The interesting part is shift-ch->fx, which is 5, just like in Chez Scheme. Furthermore, if you add the assertion shift_ch_to_fx != 5 then Z3 will say “model is not available”, meaning that only this shift amount has the desired properties. There is nothing particular that stands out in the assertions that causes this to happen (although it is possible to get other shift amounts if some constraints are relaxed).

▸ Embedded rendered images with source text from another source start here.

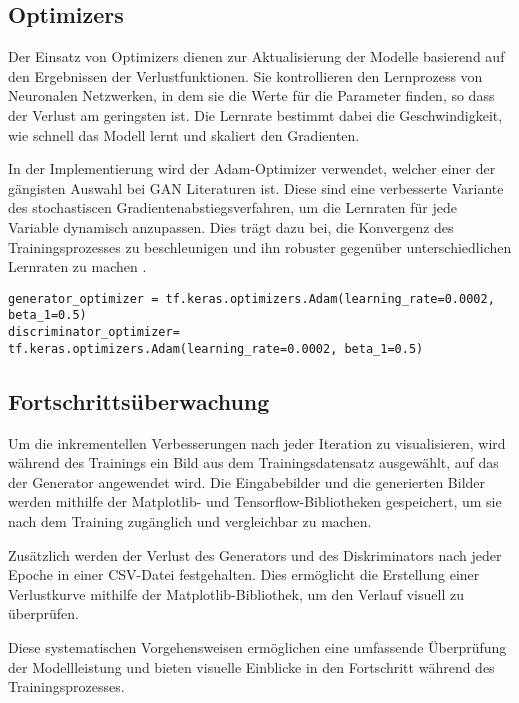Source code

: \subsection{Optimizers}
Der Einsatz von Optimizers dienen zur Aktualisierung der Modelle basierend auf den Ergebnissen der Verlustfunktionen. Sie kontrollieren den Lernprozess von Neuronalen Netzwerken, in dem sie die Werte für die Parameter finden, so dass der Verlust am geringsten ist. Die Lernrate bestimmt dabei die Geschwindigkeit, wie schnell das Modell lernt und skaliert den Gradienten. 

In der Implementierung wird der Adam-Optimizer verwendet, welcher einer der gängisten Auswahl bei GAN Literaturen ist. Diese sind eine verbesserte Variante des stochastiscen Gradientenabstiegsverfahren, um die Lernraten für jede Variable dynamisch anzupassen. Dies trägt dazu bei, die Konvergenz des Trainingsprozesses zu beschleunigen und ihn robuster gegenüber unterschiedlichen Lernraten zu machen \cite{Kingma.2014}. 

\begin{lstlisting}[language=pyhaff, caption={Initialisierung der Adam-Optimizers aus Pix2Pix Implementierung}, label={cod:optimizer}]
generator_optimizer = tf.keras.optimizers.Adam(learning_rate=0.0002, beta_1=0.5)
discriminator_optimizer= tf.keras.optimizers.Adam(learning_rate=0.0002, beta_1=0.5)
\end{lstlisting}

\subsection{Fortschrittsüberwachung}
Um die inkrementellen Verbesserungen nach jeder Iteration zu visualisieren, wird während des Trainings ein Bild aus dem Trainingsdatensatz ausgewählt, auf das der Generator angewendet wird. Die Eingabebilder und die generierten Bilder werden mithilfe der Matplotlib- und Tensorflow-Bibliotheken gespeichert, um sie nach dem Training zugänglich und vergleichbar zu machen.

Zusätzlich werden der Verlust des Generators und des Diskriminators nach jeder Epoche in einer CSV-Datei festgehalten. Dies ermöglicht die Erstellung einer Verlustkurve mithilfe der Matplotlib-Bibliothek, um den Verlauf visuell zu überprüfen.

Diese systematischen Vorgehensweisen ermöglichen eine umfassende Überprüfung der Modellleistung und bieten visuelle Einblicke in den Fortschritt während des Trainingsprozesses.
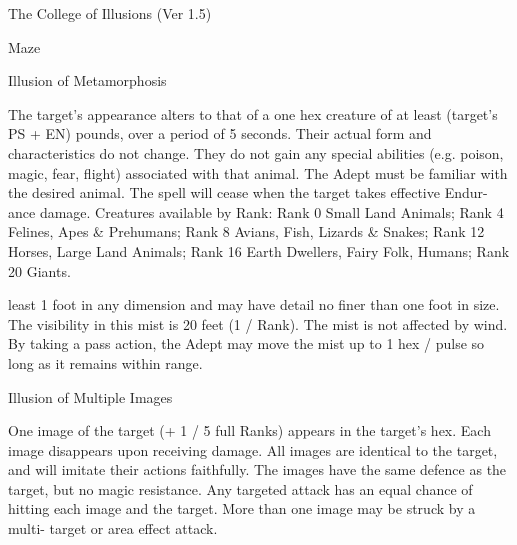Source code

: \begin{Chapter}{The College of Illusions (Ver 1.5)}
\begin{spell}[S-10]{Maze }
\begin{effects}
\end{effects}
\end{spell}

\begin{spell}[S-11]{Illusion of Metamorphosis }

\begin{effects}
 The  target’s  appearance  alters  to  that  of  a 
one  hex  creature  of  at  least  (target’s  PS  +  EN) 
pounds,  over  a  period  of  5  seconds.  Their  actual 
form  and  characteristics  do  not  change.  They  do 
not  gain  any  special  abilities  (e.g.  poison,  magic, 
fear, flight) associated with that animal. The Adept 
must be familiar with the desired animal. The spell 
will  cease  when  the  target  takes  effective  Endur-
ance damage. Creatures available by Rank: Rank 0 
Small  Land  Animals;  Rank  4  Felines,  Apes  \& 
Prehumans;  Rank  8  Avians,  Fish,  Lizards  \& 
Snakes;  Rank  12  Horses,  Large  Land  Animals; 
Rank  16  Earth  Dwellers,  Fairy  Folk,  Humans; 
Rank 20 Giants. 

least  1  foot  in any  dimension  and  may  have  detail 
no finer than one foot in size. The visibility in this 
mist is 20 feet (1 / Rank). The mist is not affected 
by  wind.  By  taking  a  pass  action,  the  Adept  may 
move  the  mist  up  to  1  hex  /  pulse  so  long  as  it 
remains within range. 

\end{effects}
\end{spell}

\begin{spell}[S-13]{Illusion of Multiple Images }

\begin{effects}
One image of the target (+ 1 / 5 full Ranks) 
appears in the target’s hex. Each image disappears 
upon receiving damage. All images are identical to 
the  target,  and  will  imitate  their  actions  faithfully. 
The  images  have  the  same  defence  as  the  target, 
but no magic resistance. Any targeted attack has an 
equal  chance  of  hitting  each  image  and  the  target. 
More  than  one  image  may  be  struck  by  a  multi-
target or area effect attack. 


\end{effects}
\end{spell}
\end{Chapter}
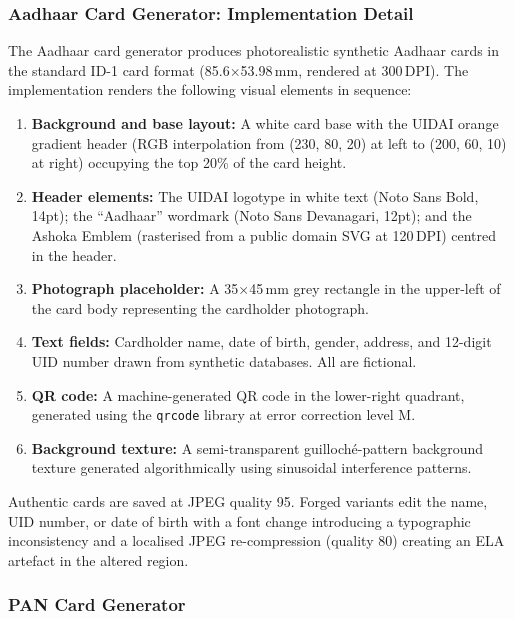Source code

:\documentclass[12pt,a4paper,oneside]{report}
\begin{document}
\subsubsection{Aadhaar Card Generator: Implementation Detail}

The Aadhaar card generator produces photorealistic synthetic Aadhaar cards in
the standard ID-1 card format (85.6$\times$53.98\,mm, rendered at 300\,DPI).
The implementation renders the following visual elements in sequence:

\begin{enumerate}
\item \textbf{Background and base layout:} A white card base with the UIDAI
orange gradient header (RGB interpolation from (230, 80, 20) at left to
(200, 60, 10) at right) occupying the top 20\% of the card height.

\item \textbf{Header elements:} The UIDAI logotype in white text (Noto Sans
Bold, 14pt); the ``Aadhaar'' wordmark (Noto Sans Devanagari,
12pt); and the Ashoka Emblem (rasterised from a public domain SVG at 120\,DPI)
centred in the header.

\item \textbf{Photograph placeholder:} A 35$\times$45\,mm grey rectangle in
the upper-left of the card body representing the cardholder photograph.

\item \textbf{Text fields:} Cardholder name, date of birth, gender, address,
and 12-digit UID number drawn from synthetic databases. All are fictional.

\item \textbf{QR code:} A machine-generated QR code in the lower-right quadrant,
generated using the \texttt{qrcode} library at error correction level M.

\item \textbf{Background texture:} A semi-transparent guilloch\'{e}-pattern
background texture generated algorithmically using sinusoidal interference
patterns.
\end{enumerate}

Authentic cards are saved at JPEG quality 95. Forged variants edit the name,
UID number, or date of birth with a font change introducing a typographic
inconsistency and a localised JPEG re-compression (quality 80) creating an ELA
artefact in the altered region.

\subsubsection{PAN Card Generator}
\end{document}
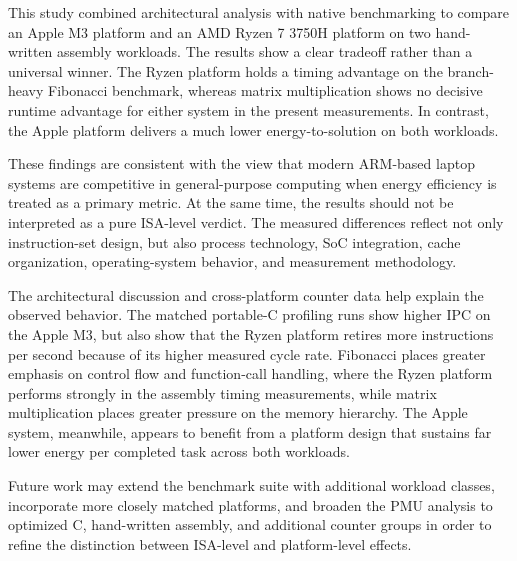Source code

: \documentclass{tcsa}
\begin{document}
This study combined architectural analysis with native benchmarking to compare an
Apple M3 platform and an AMD Ryzen 7 3750H platform on two hand-written assembly
workloads. The results show a clear tradeoff rather than a universal winner. The
Ryzen platform holds a timing advantage on the branch-heavy Fibonacci benchmark,
whereas matrix multiplication shows no decisive runtime advantage for either system
in the present measurements. In contrast, the Apple platform delivers a much lower
energy-to-solution on both workloads.

These findings are consistent with the view that modern ARM-based laptop systems are
competitive in general-purpose computing when energy efficiency is treated as a
primary metric. At the same time, the results should not be interpreted as a pure
ISA-level verdict. The measured differences reflect not only instruction-set design,
but also process technology, SoC integration, cache organization, operating-system
behavior, and measurement methodology.

The architectural discussion and cross-platform counter data help explain the
observed behavior. The matched portable-C profiling runs show higher IPC on the
Apple M3, but also show that the Ryzen platform retires more instructions per
second because of its higher measured cycle rate. Fibonacci places greater
emphasis on control flow and function-call handling, where the Ryzen platform
performs strongly in the assembly timing measurements, while matrix
multiplication places greater pressure on the memory hierarchy. The Apple
system, meanwhile, appears to benefit from a platform design that sustains far
lower energy per completed task across both workloads.

Future work may extend the benchmark suite with additional workload classes,
incorporate more closely matched platforms, and broaden the PMU analysis to
optimized C, hand-written assembly, and additional counter groups in order to
refine the distinction between ISA-level and platform-level effects.

\end{document}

This has also affected the selections of the other values in the model. If you were to change the shift amount for characters then you could no longer rely on this trick and Z3 would happily let you know about it. If you rely on this trick in your compiler then it’s a good idea to add it as an assertion. In fact, while writing your Z3Py code it’s a good idea to add all your assumptions as assertions.

Summing up

I could go on and show a few more missed optimization opportunities in Chez Scheme, like how it doesn’t type check multiple characters with one branch, but I hope that you have already seen how Z3 is useful. It lets you prove properties of your tagging system and, perhaps just as importantly, lets you document your assumptions.

Z3 itself is lacking in documentation, attempting to use tutorials as a substitute, and its web site is full of dead links. When Z3 fails to find a solution it either goes into a seemingly infinite spin and/or prints unsat, hoping you will go away. (There is a way to get it to print a counterexample, but the output is sadly incomprehensible.) Quite often I found myself sitting at my terminal wondering why my assertions were unsatisfiable.

My advice, if you find yourself in the situation where you are 100% certain something should work, is to remove the general cases and add assertions for very specific cases. At some point a specific case will cause Z3 to reject your assertions, which will give you a clue as to what has gone wrong.

Give it a spin if you’re thinking about revamping your tagging system or if you want to add extra tricks and be certain that they are well founded.